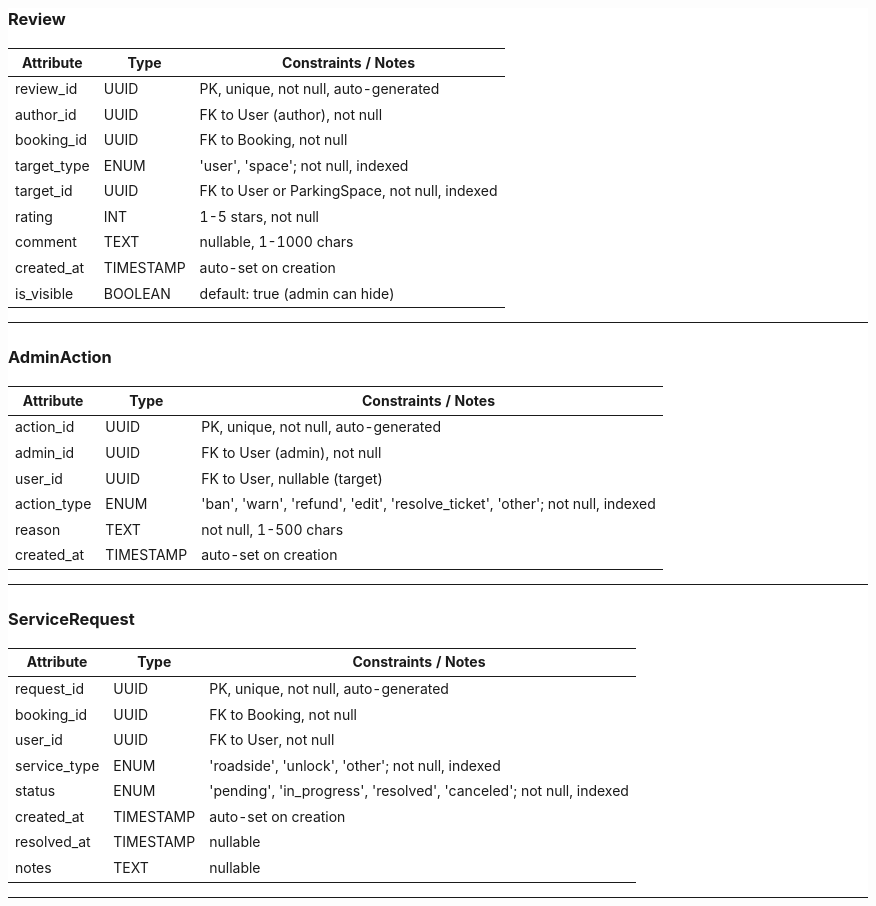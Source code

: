 
### Review

| Attribute      | Type           | Constraints / Notes                                                                 |
|----------------|----------------|-------------------------------------------------------------------------------------|
| review_id      | UUID           | PK, unique, not null, auto-generated                                                |
| author_id      | UUID           | FK to User (author), not null                                                       |
| booking_id     | UUID           | FK to Booking, not null                                                             |
| target_type    | ENUM           | 'user', 'space'; not null, indexed                                                  |
| target_id      | UUID           | FK to User or ParkingSpace, not null, indexed                                       |
| rating         | INT            | 1-5 stars, not null                                                                 |
| comment        | TEXT           | nullable, 1-1000 chars                                                              |
| created_at     | TIMESTAMP      | auto-set on creation                                                                |
| is_visible     | BOOLEAN        | default: true (admin can hide)                                                      |

---

### AdminAction

| Attribute      | Type           | Constraints / Notes                                                                 |
|----------------|----------------|-------------------------------------------------------------------------------------|
| action_id      | UUID           | PK, unique, not null, auto-generated                                                |
| admin_id       | UUID           | FK to User (admin), not null                                                        |
| user_id        | UUID           | FK to User, nullable (target)                                                       |
| action_type    | ENUM           | 'ban', 'warn', 'refund', 'edit', 'resolve_ticket', 'other'; not null, indexed       |
| reason         | TEXT           | not null, 1-500 chars                                                               |
| created_at     | TIMESTAMP      | auto-set on creation                                                                |

---

### ServiceRequest

| Attribute     | Type           | Constraints / Notes                                                                 |
|---------------|----------------|-------------------------------------------------------------------------------------|
| request_id    | UUID           | PK, unique, not null, auto-generated                                                |
| booking_id    | UUID           | FK to Booking, not null                                                             |
| user_id       | UUID           | FK to User, not null                                                                |
| service_type  | ENUM           | 'roadside', 'unlock', 'other'; not null, indexed                                    |
| status        | ENUM           | 'pending', 'in_progress', 'resolved', 'canceled'; not null, indexed                 |
| created_at    | TIMESTAMP      | auto-set on creation                                                                |
| resolved_at   | TIMESTAMP      | nullable                                                                            |
| notes         | TEXT           | nullable                                                                            |

---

☆ ☆ ☆ ☆ ☆

TASK DESCRIPTION » Print the data above exactly, minus pictures.

OUTPUT BELOW »
Source code

: 
### Review

| Attribute      | Type           | Constraints / Notes                                                                 |
|----------------|----------------|-------------------------------------------------------------------------------------|
| review_id      | UUID           | PK, unique, not null, auto-generated                                                |
| author_id      | UUID           | FK to User (author), not null                                                       |
| booking_id     | UUID           | FK to Booking, not null                                                             |
| target_type    | ENUM           | 'user', 'space'; not null, indexed                                                  |
| target_id      | UUID           | FK to User or ParkingSpace, not null, indexed                                       |
| rating         | INT            | 1-5 stars, not null                                                                 |
| comment        | TEXT           | nullable, 1-1000 chars                                                              |
| created_at     | TIMESTAMP      | auto-set on creation                                                                |
| is_visible     | BOOLEAN        | default: true (admin can hide)                                                      |

---

### AdminAction

| Attribute      | Type           | Constraints / Notes                                                                 |
|----------------|----------------|-------------------------------------------------------------------------------------|
| action_id      | UUID           | PK, unique, not null, auto-generated                                                |
| admin_id       | UUID           | FK to User (admin), not null                                                        |
| user_id        | UUID           | FK to User, nullable (target)                                                       |
| action_type    | ENUM           | 'ban', 'warn', 'refund', 'edit', 'resolve_ticket', 'other'; not null, indexed       |
| reason         | TEXT           | not null, 1-500 chars                                                               |
| created_at     | TIMESTAMP      | auto-set on creation                                                                |

---

### ServiceRequest

| Attribute     | Type           | Constraints / Notes                                                                 |
|---------------|----------------|-------------------------------------------------------------------------------------|
| request_id    | UUID           | PK, unique, not null, auto-generated                                                |
| booking_id    | UUID           | FK to Booking, not null                                                             |
| user_id       | UUID           | FK to User, not null                                                                |
| service_type  | ENUM           | 'roadside', 'unlock', 'other'; not null, indexed                                    |
| status        | ENUM           | 'pending', 'in_progress', 'resolved', 'canceled'; not null, indexed                 |
| created_at    | TIMESTAMP      | auto-set on creation                                                                |
| resolved_at   | TIMESTAMP      | nullable                                                                            |
| notes         | TEXT           | nullable                                                                            |

---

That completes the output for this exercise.